Prompt -
In the data below, find each line containing the string "conditionally" and return it.

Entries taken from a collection
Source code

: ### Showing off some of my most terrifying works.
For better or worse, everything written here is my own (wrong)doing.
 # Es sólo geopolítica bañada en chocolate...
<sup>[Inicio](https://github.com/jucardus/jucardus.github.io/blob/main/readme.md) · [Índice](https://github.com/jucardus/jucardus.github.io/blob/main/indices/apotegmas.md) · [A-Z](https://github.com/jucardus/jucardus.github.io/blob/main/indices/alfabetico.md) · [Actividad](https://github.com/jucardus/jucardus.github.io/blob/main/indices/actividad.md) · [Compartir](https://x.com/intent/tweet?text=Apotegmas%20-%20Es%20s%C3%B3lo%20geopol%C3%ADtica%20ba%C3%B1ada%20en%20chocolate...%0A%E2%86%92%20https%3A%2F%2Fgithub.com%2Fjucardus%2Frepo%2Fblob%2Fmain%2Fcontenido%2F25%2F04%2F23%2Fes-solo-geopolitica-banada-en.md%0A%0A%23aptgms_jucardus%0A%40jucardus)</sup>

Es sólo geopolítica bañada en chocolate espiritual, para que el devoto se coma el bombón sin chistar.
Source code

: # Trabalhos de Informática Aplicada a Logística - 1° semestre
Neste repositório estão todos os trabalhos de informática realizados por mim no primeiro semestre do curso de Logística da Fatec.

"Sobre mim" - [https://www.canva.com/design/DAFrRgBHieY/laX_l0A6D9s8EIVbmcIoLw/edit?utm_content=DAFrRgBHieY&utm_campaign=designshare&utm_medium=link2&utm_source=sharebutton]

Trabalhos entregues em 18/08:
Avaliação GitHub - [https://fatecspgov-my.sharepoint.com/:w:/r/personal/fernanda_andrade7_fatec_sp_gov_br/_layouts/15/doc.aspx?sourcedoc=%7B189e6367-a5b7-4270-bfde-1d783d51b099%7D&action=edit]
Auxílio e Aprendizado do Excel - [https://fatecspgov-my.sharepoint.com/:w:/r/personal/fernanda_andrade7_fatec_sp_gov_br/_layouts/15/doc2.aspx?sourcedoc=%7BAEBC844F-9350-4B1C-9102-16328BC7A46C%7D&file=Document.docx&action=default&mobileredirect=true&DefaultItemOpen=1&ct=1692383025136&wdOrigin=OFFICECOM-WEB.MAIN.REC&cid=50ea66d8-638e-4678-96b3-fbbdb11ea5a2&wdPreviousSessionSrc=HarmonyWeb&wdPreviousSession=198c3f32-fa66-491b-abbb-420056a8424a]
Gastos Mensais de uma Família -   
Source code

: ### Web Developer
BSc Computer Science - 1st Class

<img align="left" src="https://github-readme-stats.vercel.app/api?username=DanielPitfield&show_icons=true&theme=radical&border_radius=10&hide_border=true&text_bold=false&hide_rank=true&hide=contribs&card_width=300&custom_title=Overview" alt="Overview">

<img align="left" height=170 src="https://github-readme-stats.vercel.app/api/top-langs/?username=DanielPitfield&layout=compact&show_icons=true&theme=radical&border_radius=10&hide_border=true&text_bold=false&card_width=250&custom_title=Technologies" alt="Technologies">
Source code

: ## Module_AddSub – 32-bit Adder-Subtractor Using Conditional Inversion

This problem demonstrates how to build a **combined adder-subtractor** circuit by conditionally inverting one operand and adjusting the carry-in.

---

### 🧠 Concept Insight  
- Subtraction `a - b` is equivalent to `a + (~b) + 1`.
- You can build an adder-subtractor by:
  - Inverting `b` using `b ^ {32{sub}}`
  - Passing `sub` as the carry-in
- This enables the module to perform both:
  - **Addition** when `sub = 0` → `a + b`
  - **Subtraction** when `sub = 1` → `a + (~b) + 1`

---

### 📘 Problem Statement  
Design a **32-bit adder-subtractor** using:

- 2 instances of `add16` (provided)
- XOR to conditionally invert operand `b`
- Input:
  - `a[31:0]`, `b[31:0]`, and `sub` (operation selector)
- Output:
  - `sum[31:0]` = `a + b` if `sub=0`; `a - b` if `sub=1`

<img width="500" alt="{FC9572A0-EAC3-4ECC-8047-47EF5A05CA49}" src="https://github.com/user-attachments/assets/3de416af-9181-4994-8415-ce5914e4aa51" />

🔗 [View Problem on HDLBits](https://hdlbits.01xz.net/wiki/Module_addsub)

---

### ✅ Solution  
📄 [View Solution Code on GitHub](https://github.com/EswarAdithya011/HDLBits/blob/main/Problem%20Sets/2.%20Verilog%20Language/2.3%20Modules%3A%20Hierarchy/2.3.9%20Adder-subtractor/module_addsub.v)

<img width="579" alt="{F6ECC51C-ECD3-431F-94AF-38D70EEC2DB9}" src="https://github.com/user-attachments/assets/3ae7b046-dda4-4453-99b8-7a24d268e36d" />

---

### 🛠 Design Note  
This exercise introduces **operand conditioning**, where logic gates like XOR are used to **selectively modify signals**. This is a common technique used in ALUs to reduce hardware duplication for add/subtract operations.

Solution for this exercise -
This problem demonstrates how to build a **combined adder-subtractor** circuit by conditionally inverting one operand and adjusting the carry-in.
- XOR to conditionally invert operand `b`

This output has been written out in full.